YOUR TASK: Go to the line containing "유지하면서 데이터를 교환합니다." in the listing below. Output that line and each later one exactly.

DATA FOR THIS TASK:
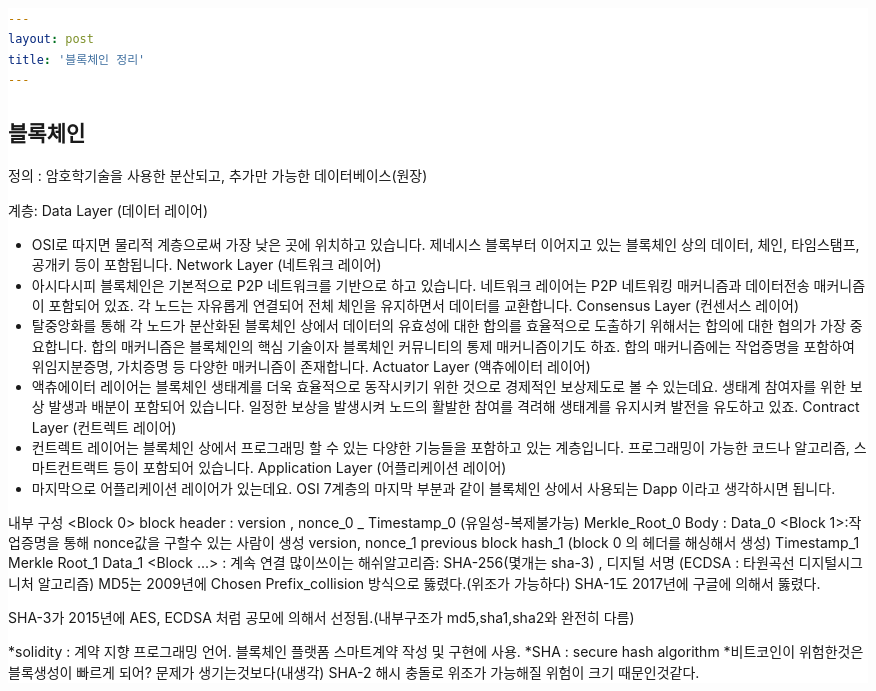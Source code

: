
 ```yaml
---
layout: post
title: '블록체인 정리'
---
```


## 블록체인

정의 : 암호학기술을 사용한 분산되고, 추가만 가능한 데이터베이스(원장)

계층:
Data Layer (데이터 레이어)
* OSI로 따지면 물리적 계층으로써 가장 낮은 곳에 위치하고 있습니다. 제네시스 블록부터 이어지고 있는 블록체인 상의 데이터, 체인, 타임스탬프, 공개키 등이 포함됩니다.
Network Layer (네트워크 레이어)
* 아시다시피 블록체인은 기본적으로 P2P 네트워크를 기반으로 하고 있습니다. 네트워크 레이어는 P2P 네트워킹 매커니즘과 데이터전송 매커니즘이 포함되어 있죠. 각 노드는 자유롭게 연결되어 전체 체인을 유지하면서 데이터를 교환합니다.
Consensus Layer (컨센서스 레이어)
* 탈중앙화를 통해 각 노드가 분산화된 블록체인 상에서 데이터의 유효성에 대한 합의를 효율적으로 도출하기 위해서는 합의에 대한 협의가 가장 중요합니다. 합의 매커니즘은 블록체인의 핵심 기술이자 블록체인 커뮤니티의 통제 매커니즘이기도 하죠. 합의 매커니즘에는 작업증명을 포함하여 위임지분증명, 가치증명 등 다양한 매커니즘이 존재합니다.
Actuator Layer (액츄에이터 레이어)
* 액츄에이터 레이어는 블록체인 생태계를 더욱 효율적으로 동작시키기 위한 것으로 경제적인 보상제도로 볼 수 있는데요. 생태계 참여자를 위한 보상 발생과 배분이 포함되어 있습니다. 일정한 보상을 발생시켜 노드의 활발한 참여를 격려해 생태계를 유지시켜 발전을 유도하고 있죠.
Contract Layer (컨트렉트 레이어)
* 컨트렉트 레이어는 블록체인 상에서 프로그래밍 할 수 있는 다양한 기능들을 포함하고 있는 계층입니다. 프로그래밍이 가능한 코드나 알고리즘, 스마트컨트랙트 등이 포함되어 있습니다.
Application Layer (어플리케이션 레이어)
* 마지막으로 어플리케이션 레이어가 있는데요. OSI 7계층의 마지막 부분과 같이 블록체인 상에서 사용되는 Dapp 이라고 생각하시면 됩니다.

내부 구성
<Block 0>
block header : version , nonce_0
                        _
                    Timestamp_0   (유일성-복제불가능)
                    Merkle_Root_0
Body : Data_0
<Block 1>:작업증명을 통해 nonce값을 구할수 있는 사람이 생성
version, nonce_1
previous block hash_1 (block 0 의 헤더를 해싱해서 생성)
Timestamp_1
Merkle Root_1
Data_1
<Block ...> : 계속 연결
많이쓰이는 해쉬알고리즘: SHA-256(몇개는 sha-3) , 디지털 서명 (ECDSA : 타원곡선 디지털시그니처 알고리즘)
MD5는 2009년에 Chosen Prefix_collision 방식으로 뚫렸다.(위조가 가능하다)
SHA-1도 2017년에 구글에 의해서 뚫렸다.

SHA-3가 2015년에 AES, ECDSA 처럼 공모에 의해서 선정됨.(내부구조가 md5,sha1,sha2와 완전히 다름)

*solidity : 계약 지향 프로그래밍 언어. 블록체인 플랫폼 스마트계약 작성 및 구현에 사용.
*SHA : secure hash algorithm
*비트코인이 위험한것은 블록생성이 빠르게 되어? 문제가 생기는것보다(내생각) SHA-2 해시 충돌로 위조가 가능해질 위험이 크기 때문인것같다.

REPLY TO THE EXERCISE:
* 아시다시피 블록체인은 기본적으로 P2P 네트워크를 기반으로 하고 있습니다. 네트워크 레이어는 P2P 네트워킹 매커니즘과 데이터전송 매커니즘이 포함되어 있죠. 각 노드는 자유롭게 연결되어 전체 체인을 유지하면서 데이터를 교환합니다.
Consensus Layer (컨센서스 레이어)
* 탈중앙화를 통해 각 노드가 분산화된 블록체인 상에서 데이터의 유효성에 대한 합의를 효율적으로 도출하기 위해서는 합의에 대한 협의가 가장 중요합니다. 합의 매커니즘은 블록체인의 핵심 기술이자 블록체인 커뮤니티의 통제 매커니즘이기도 하죠. 합의 매커니즘에는 작업증명을 포함하여 위임지분증명, 가치증명 등 다양한 매커니즘이 존재합니다.
Actuator Layer (액츄에이터 레이어)
* 액츄에이터 레이어는 블록체인 생태계를 더욱 효율적으로 동작시키기 위한 것으로 경제적인 보상제도로 볼 수 있는데요. 생태계 참여자를 위한 보상 발생과 배분이 포함되어 있습니다. 일정한 보상을 발생시켜 노드의 활발한 참여를 격려해 생태계를 유지시켜 발전을 유도하고 있죠.
Contract Layer (컨트렉트 레이어)
* 컨트렉트 레이어는 블록체인 상에서 프로그래밍 할 수 있는 다양한 기능들을 포함하고 있는 계층입니다. 프로그래밍이 가능한 코드나 알고리즘, 스마트컨트랙트 등이 포함되어 있습니다.
Application Layer (어플리케이션 레이어)
* 마지막으로 어플리케이션 레이어가 있는데요. OSI 7계층의 마지막 부분과 같이 블록체인 상에서 사용되는 Dapp 이라고 생각하시면 됩니다.

내부 구성
<Block 0>
block header : version , nonce_0
                        _
                    Timestamp_0   (유일성-복제불가능)
                    Merkle_Root_0
Body : Data_0
<Block 1>:작업증명을 통해 nonce값을 구할수 있는 사람이 생성
version, nonce_1
previous block hash_1 (block 0 의 헤더를 해싱해서 생성)
Timestamp_1
Merkle Root_1
Data_1
<Block ...> : 계속 연결
많이쓰이는 해쉬알고리즘: SHA-256(몇개는 sha-3) , 디지털 서명 (ECDSA : 타원곡선 디지털시그니처 알고리즘)
MD5는 2009년에 Chosen Prefix_collision 방식으로 뚫렸다.(위조가 가능하다)
SHA-1도 2017년에 구글에 의해서 뚫렸다.

SHA-3가 2015년에 AES, ECDSA 처럼 공모에 의해서 선정됨.(내부구조가 md5,sha1,sha2와 완전히 다름)

*solidity : 계약 지향 프로그래밍 언어. 블록체인 플랫폼 스마트계약 작성 및 구현에 사용.
*SHA : secure hash algorithm
*비트코인이 위험한것은 블록생성이 빠르게 되어? 문제가 생기는것보다(내생각) SHA-2 해시 충돌로 위조가 가능해질 위험이 크기 때문인것같다.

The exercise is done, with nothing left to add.